The subject at the center of the attention is Jelly Roll, the 41-year-old Grammy-winning singer known for “Son of a Sinner.” Court filings show he quietly filed for divorce from Bunnie Xo on May 18 in Williamson County, Tennessee, with documents citing “irreconcilable differences.” The two had been married in August 2016, a fact that anchors how long this relationship lasted before the filing.
Instead of a long explanation, Bailee Ann offered a short, sharp rebuke to the public. “Oh & one more thing I am disgusted at how invested everyone is in a very clearly private family matter.” She put the emphasis on privacy and disgust, and the line read like a direct challenge to anyone following the story for gossip rather than information.
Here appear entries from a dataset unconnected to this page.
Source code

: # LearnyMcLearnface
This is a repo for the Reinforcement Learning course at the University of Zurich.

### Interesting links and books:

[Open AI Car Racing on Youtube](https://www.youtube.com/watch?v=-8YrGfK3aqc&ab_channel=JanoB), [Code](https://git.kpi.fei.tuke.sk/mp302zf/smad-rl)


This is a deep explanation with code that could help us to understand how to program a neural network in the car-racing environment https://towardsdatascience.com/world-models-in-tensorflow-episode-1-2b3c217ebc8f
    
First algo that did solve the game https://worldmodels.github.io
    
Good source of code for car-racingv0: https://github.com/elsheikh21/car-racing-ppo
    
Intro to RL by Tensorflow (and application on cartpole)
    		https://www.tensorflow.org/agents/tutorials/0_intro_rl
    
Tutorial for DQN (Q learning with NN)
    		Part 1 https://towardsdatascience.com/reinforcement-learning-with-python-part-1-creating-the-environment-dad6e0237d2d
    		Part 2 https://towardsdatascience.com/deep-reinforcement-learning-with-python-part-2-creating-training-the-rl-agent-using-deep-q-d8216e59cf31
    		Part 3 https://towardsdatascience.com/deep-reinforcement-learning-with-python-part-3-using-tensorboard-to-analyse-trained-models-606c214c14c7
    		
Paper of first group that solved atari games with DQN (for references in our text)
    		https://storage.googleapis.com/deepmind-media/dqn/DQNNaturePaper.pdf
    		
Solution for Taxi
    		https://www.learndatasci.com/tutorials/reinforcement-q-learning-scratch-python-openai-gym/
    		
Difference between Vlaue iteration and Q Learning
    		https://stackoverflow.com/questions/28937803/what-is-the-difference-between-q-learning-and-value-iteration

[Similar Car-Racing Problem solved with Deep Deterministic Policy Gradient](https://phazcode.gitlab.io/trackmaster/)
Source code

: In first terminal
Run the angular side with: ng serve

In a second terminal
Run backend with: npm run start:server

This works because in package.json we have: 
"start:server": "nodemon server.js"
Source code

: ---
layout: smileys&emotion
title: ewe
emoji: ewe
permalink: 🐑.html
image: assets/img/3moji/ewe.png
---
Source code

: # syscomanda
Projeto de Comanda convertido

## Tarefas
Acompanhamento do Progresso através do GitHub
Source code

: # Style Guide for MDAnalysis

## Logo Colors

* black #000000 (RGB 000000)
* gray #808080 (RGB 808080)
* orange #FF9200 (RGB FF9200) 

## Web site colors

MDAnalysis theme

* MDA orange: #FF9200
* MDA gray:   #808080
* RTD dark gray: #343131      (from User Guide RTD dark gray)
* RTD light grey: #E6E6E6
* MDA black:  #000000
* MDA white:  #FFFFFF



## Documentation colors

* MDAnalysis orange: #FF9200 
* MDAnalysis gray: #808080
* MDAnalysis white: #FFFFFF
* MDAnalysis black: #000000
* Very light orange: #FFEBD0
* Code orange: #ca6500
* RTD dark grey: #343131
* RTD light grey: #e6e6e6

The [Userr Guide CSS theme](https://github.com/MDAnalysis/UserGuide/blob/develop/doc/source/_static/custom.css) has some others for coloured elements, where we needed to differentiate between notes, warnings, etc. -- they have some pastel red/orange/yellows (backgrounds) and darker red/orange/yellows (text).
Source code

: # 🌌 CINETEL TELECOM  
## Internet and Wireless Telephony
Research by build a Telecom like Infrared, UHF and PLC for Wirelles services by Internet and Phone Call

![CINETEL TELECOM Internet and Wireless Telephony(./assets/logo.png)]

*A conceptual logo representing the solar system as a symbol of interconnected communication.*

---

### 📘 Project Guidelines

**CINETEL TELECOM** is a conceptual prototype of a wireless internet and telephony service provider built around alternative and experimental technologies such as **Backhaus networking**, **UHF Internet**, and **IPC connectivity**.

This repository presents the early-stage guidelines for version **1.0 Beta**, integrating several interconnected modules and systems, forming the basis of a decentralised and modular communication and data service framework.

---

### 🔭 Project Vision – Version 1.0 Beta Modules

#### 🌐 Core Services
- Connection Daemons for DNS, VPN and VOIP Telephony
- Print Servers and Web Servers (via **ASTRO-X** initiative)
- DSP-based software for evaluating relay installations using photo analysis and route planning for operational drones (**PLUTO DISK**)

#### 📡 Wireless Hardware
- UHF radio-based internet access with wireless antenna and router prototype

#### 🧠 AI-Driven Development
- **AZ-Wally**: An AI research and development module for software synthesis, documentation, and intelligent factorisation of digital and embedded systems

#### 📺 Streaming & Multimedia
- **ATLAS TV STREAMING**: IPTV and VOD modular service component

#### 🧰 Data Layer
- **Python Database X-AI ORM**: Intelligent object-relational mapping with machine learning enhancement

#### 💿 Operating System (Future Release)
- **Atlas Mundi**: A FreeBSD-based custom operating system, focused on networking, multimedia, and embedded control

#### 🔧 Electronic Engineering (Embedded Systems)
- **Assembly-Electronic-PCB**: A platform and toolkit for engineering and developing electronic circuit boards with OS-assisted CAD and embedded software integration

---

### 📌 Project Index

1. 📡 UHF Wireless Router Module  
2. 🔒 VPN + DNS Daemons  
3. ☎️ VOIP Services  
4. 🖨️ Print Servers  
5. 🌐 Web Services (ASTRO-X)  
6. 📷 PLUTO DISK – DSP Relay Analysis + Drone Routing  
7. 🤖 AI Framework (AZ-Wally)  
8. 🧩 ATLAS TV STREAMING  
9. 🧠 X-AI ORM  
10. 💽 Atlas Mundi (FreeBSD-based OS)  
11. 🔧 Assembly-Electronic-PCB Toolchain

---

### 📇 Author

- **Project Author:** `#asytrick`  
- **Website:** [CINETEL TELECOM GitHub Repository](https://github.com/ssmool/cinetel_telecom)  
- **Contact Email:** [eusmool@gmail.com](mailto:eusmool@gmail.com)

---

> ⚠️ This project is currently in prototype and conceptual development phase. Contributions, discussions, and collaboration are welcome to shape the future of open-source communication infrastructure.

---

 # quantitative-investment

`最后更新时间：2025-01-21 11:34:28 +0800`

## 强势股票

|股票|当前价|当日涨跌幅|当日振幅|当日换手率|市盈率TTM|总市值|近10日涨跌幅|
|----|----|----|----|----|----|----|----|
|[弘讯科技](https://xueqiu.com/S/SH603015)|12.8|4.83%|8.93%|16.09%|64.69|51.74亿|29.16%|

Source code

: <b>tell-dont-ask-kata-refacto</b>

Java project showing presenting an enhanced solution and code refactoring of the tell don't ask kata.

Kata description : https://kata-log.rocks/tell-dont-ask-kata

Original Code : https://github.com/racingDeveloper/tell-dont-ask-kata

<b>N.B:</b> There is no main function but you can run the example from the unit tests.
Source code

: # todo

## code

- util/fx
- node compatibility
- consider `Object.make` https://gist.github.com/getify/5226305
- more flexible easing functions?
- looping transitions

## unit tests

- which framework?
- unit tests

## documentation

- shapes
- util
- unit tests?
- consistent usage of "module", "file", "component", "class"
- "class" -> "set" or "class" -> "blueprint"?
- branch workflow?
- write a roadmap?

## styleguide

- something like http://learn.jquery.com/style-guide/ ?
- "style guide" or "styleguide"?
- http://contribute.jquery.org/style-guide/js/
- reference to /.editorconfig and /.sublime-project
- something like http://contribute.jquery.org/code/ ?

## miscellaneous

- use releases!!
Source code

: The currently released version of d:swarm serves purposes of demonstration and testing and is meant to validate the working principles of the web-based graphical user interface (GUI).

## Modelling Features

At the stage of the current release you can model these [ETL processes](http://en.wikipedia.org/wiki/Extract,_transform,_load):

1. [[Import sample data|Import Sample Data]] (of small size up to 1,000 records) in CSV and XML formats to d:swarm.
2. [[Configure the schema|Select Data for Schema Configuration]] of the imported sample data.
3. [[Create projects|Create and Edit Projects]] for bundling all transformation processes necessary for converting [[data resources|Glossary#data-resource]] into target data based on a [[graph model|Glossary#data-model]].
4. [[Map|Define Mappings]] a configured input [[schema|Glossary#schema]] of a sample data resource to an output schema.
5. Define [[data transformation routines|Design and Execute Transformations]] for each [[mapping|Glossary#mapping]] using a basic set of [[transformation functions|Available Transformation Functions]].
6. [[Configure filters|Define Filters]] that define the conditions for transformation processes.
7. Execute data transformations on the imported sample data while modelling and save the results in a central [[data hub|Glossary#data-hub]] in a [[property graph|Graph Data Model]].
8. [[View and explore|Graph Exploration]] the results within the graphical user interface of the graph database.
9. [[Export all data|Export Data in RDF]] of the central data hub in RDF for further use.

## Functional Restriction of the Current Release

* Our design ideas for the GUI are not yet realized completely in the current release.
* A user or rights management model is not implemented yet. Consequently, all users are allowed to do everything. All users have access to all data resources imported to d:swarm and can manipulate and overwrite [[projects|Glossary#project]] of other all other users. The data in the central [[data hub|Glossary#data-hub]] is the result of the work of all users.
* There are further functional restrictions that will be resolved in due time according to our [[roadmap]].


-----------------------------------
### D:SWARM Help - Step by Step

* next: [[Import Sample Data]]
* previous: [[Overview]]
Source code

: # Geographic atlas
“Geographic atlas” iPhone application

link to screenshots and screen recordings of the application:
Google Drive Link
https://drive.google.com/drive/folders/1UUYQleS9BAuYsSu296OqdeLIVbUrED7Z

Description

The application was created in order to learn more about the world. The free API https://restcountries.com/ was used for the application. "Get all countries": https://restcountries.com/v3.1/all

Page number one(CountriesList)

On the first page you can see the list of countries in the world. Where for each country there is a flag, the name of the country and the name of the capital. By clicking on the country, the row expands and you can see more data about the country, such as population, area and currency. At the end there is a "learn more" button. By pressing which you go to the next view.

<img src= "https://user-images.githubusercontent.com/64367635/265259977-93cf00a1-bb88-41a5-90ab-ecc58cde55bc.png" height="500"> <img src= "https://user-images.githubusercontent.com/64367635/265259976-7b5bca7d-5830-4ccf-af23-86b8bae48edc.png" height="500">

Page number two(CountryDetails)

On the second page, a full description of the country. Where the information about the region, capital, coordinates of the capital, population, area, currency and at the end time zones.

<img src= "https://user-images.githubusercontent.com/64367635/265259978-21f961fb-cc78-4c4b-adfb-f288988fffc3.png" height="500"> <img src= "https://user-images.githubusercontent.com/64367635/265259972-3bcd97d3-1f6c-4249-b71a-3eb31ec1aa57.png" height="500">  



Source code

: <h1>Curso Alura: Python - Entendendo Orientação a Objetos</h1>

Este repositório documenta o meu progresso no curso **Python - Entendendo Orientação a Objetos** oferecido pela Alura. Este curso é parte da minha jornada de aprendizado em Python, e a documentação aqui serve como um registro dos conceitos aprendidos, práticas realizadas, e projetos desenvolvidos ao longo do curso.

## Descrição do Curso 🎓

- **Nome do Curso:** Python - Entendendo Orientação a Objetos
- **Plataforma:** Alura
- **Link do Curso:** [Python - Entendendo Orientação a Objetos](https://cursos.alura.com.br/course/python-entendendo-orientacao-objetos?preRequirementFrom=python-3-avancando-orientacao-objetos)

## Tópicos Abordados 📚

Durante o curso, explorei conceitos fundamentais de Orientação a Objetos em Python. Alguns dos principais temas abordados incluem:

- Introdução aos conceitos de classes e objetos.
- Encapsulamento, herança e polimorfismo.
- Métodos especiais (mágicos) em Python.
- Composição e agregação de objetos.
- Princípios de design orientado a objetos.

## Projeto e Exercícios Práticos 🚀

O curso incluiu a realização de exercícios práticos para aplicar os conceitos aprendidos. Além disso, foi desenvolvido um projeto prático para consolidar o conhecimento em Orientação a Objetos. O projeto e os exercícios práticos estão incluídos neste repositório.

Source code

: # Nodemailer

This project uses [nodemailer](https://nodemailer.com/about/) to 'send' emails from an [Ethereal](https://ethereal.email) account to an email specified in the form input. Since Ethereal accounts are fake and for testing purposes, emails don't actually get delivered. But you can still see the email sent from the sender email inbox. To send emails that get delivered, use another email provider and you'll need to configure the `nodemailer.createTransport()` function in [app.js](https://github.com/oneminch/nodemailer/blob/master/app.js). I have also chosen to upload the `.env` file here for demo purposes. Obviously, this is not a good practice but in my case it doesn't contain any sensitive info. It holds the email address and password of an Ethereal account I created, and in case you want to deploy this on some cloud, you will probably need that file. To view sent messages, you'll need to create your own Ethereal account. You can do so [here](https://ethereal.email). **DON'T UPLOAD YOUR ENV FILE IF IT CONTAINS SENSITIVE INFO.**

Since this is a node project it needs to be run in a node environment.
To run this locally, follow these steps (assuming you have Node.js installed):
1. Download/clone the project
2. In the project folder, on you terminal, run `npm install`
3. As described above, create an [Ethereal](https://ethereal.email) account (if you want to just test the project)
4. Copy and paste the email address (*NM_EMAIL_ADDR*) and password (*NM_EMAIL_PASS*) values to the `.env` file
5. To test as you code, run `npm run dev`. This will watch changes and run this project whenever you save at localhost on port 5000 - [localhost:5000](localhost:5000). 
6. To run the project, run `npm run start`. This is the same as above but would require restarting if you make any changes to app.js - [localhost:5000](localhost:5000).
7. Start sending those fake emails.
She didn’t stop at the initial rebuke; she added a few more choice words that made her position clear. She described the level of interest as “fkn crazy” and told followers to “worry bout your house, not mine.” Those two phrases landed with the kind of bluntness that cuts through the usual social media noise and signals she isn’t interested in playing by the usual celebrity reaction script.
The post also left room for more, which is part of why it registered as more than a quick vent. Bailee wrote, “I’m not speaking on it, yet.” Whether that reads as a warning, a promise, or simply the practical pause of someone sorting through feelings, it keeps options open for a fuller statement later. The “yet” is small but significant; it suggests the family may address this more directly when they choose the time and place.
For now, the filing itself remains a straightforward legal move recorded in Tennessee court records. The paperwork lists “irreconcilable differences” as the reason for the split, which is standard language in many divorce filings and doesn’t offer specifics about any alleged incidents or causes. That factual, procedural element stands apart from the swirl of social media reaction and rumors that tend to fill the gaps when public figures separate.
Social media has amplified the story precisely because public appetite for celebrity news is high, and that appetite has prompted a reaction from someone close to the center of it. Bailee’s message is notable not only because she is family but because she chose a quick, ephemeral format to respond. An expiring post can make a pointed statement without inviting the long, searchable record that a permanent post or press release would create.
Whether the family follows up with a fuller explanation or maintains that privacy is their priority remains unclear, but Bailee’s brief, direct intervention changed the tone of coverage. It injected a human, defensive voice into a story that otherwise reads like paperwork and speculation. For now, the facts in public view are the filing date, the location, the marital timeline, and a family member asking for space.